Per certi versi è proprio la relazione tra il nero interiore del protagonista e la materia onirica la costante di un genere in continuo cambiamento, in grado di prestarsi perfettamente a ogni stile di scrittura, ivi compresa l’acida rappresentazione del contesto psichedelico della Los Angeles del 1970, filtrata attraverso la narrativa di genere, che Thomas Pynchon realizza nel 2009. Questo il punto di partenza di Paul Thomas Anderson , che per il suo settimo lavoro da regista sceglie un romanzo estremamente contraddittorio (come molti altri dell’autore) e ne scrive personalmente una difficilissima riduzione cinematografica. I nodi di problematicità non sono pochi e risiedono sia nella scelta (perché proprio quel libro di Pynchon?), sia nella realizzazione effettiva (a questo proposito sono stati tanti i critici che si sono concentrati sulla questione della fedeltà al romanzo).

La domanda più immediata è: cosa vuol dire fedeltà? E ancora: è sempre necessaria quando si lavora a un adattamento di tale prestigio? Lasciando da parte quest’ultimo quesito, o liquidandolo con un secco no che sancisce la libertà del cinema, il primo interrogativo risulta il più interessante. Sicuramente la fedeltà narrativa è qualcosa di ampiamente superato; spesso si dice infatti che un buon adattamento deve raccogliere lo spirito del testo da cui parte. In questo caso ciò che Anderson prende da Pynchon è senza dubbio il processo, una lavoro sulla storia e sulla propria forma espressiva che utilizza il linguaggio (ciascuno il suo) come cifra del cambiamento, della mutazione avvenuta con lo scorrere inesorabile degli anni.

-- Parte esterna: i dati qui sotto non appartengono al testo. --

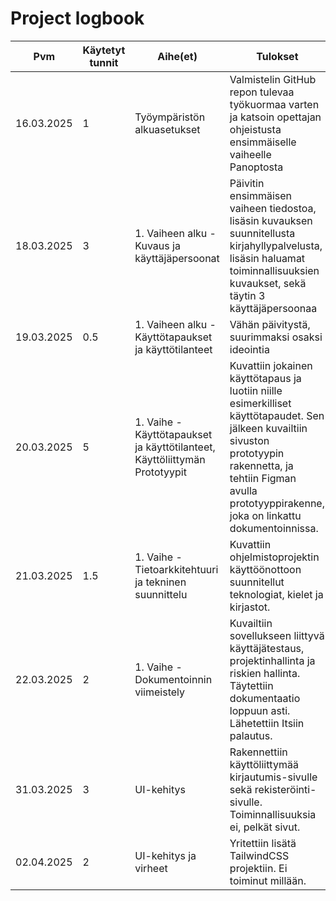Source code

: # Project logbook

| Pvm | Käytetyt tunnit | Aihe(et) | Tulokset |
|---|---|---|---|
| 16.03.2025 | 1 | Työympäristön alkuasetukset | Valmistelin GitHub repon tulevaa työkuormaa varten ja katsoin opettajan ohjeistusta ensimmäiselle vaiheelle Panoptosta | 
| 18.03.2025 | 3 | 1. Vaiheen alku - Kuvaus ja käyttäjäpersoonat | Päivitin ensimmäisen vaiheen tiedostoa, lisäsin kuvauksen suunnitellusta kirjahyllypalvelusta, lisäsin haluamat toiminnallisuuksien kuvaukset, sekä täytin 3 käyttäjäpersoonaa | 
| 19.03.2025 | 0.5 | 1. Vaiheen alku - Käyttötapaukset ja käyttötilanteet | Vähän päivitystä, suurimmaksi osaksi ideointia | 
| 20.03.2025 | 5 | 1. Vaihe - Käyttötapaukset ja käyttötilanteet, Käyttöliittymän Prototyypit | Kuvattiin jokainen käyttötapaus ja luotiin niille esimerkilliset käyttötapaudet. Sen jälkeen kuvailtiin sivuston prototyypin rakennetta, ja tehtiin Figman avulla prototyyppirakenne, joka on linkattu dokumentoinnissa. | 
| 21.03.2025 | 1.5 | 1. Vaihe - Tietoarkkitehtuuri ja tekninen suunnittelu | Kuvattiin ohjelmistoprojektin käyttöönottoon suunnitellut teknologiat, kielet ja kirjastot. | 
| 22.03.2025 | 2 | 1. Vaihe - Dokumentoinnin viimeistely | Kuvailtiin sovellukseen liittyvä käyttäjätestaus, projektinhallinta ja riskien hallinta. Täytettiin dokumentaatio loppuun asti. Lähetettiin Itsiin palautus. | 
| 31.03.2025 | 3 | UI-kehitys | Rakennettiin käyttöliittymää kirjautumis-sivulle sekä rekisteröinti-sivulle. Toiminnallisuuksia ei, pelkät sivut. | 
| 02.04.2025 | 2 | UI-kehitys ja virheet | Yritettiin lisätä TailwindCSS projektiin. Ei toiminut millään. | 



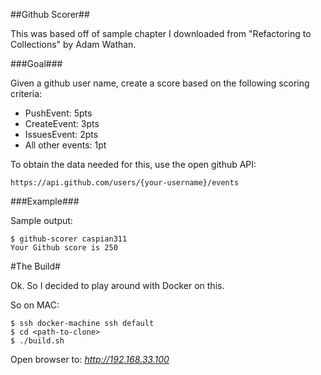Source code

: ##Github Scorer##

This was based off of sample chapter I downloaded from "Refactoring to Collections" by Adam Wathan.

###Goal###

Given a github user name, create a score based on the following scoring criteria:

* PushEvent: 5pts
* CreateEvent: 3pts
* IssuesEvent: 2pts
* All other events: 1pt

To obtain the data needed for this, use the open github API:

    https://api.github.com/users/{your-username}/events

###Example###

Sample output:

    $ github-scorer caspian311
    Your Github score is 250


#The Build#

Ok. So I decided to play around with Docker on this. 

So on MAC:

    $ ssh docker-machine ssh default
    $ cd <path-to-clone>
    $ ./build.sh

Open browser to: *http://192.168.33.100*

Pynchon e Anderson in fondo fanno lo stesso lavoro, tornare con la memoria agli splendori passati in cui loro e la loro arte erano nel momento di massimo fulgore, e provare a guardarli con altri occhi e con altri esiti, offrendo certamente l’assist per parlare di nostalgia, ma andando decisamente oltre, soprattutto nel caso del lavoro del regista. Se è vero come è vero che Vizio di forma rappresenta il terzo capitolo di un discorso organico sulla storia americana, allora ha un senso molto preciso la scelta di prendere un libro di Pynchon che guarda al passato con gli occhi del presente, qualsiasi essi siano. Inutile dirlo, in entrambi il legame è racchiuso da quella parola totemica che ha segnato diverse decadi della letteratura come del cinema: postmoderno. Entrambi gli autori hanno avuto un ruolo centrale nella definizione e nella sistematizzazione del concetto di postmodernismo relativamente alla propria arte, così come entrambi fanno del loro Vizio di forma un modo per rapportarsi a quella stagione. Nel 1965 infatti esce L’incanto del lotto 49 , da molti considerato uno dei testi più rappresentativi dell’opera di Pynchon e più in generale della letteratura postmoderna. In maniera abbastanza speculare, Paul Thomas Anderson realizza, nella seconda metà degli anni Novanta, alcuni film cruciali riguardo al postmoderno cinematografico (su tutti Boogie Nights e Magnolia ), per poi, da Il petroliere in poi, allontanarsene in maniera radicale per portare il proprio cinema verso altri lidi.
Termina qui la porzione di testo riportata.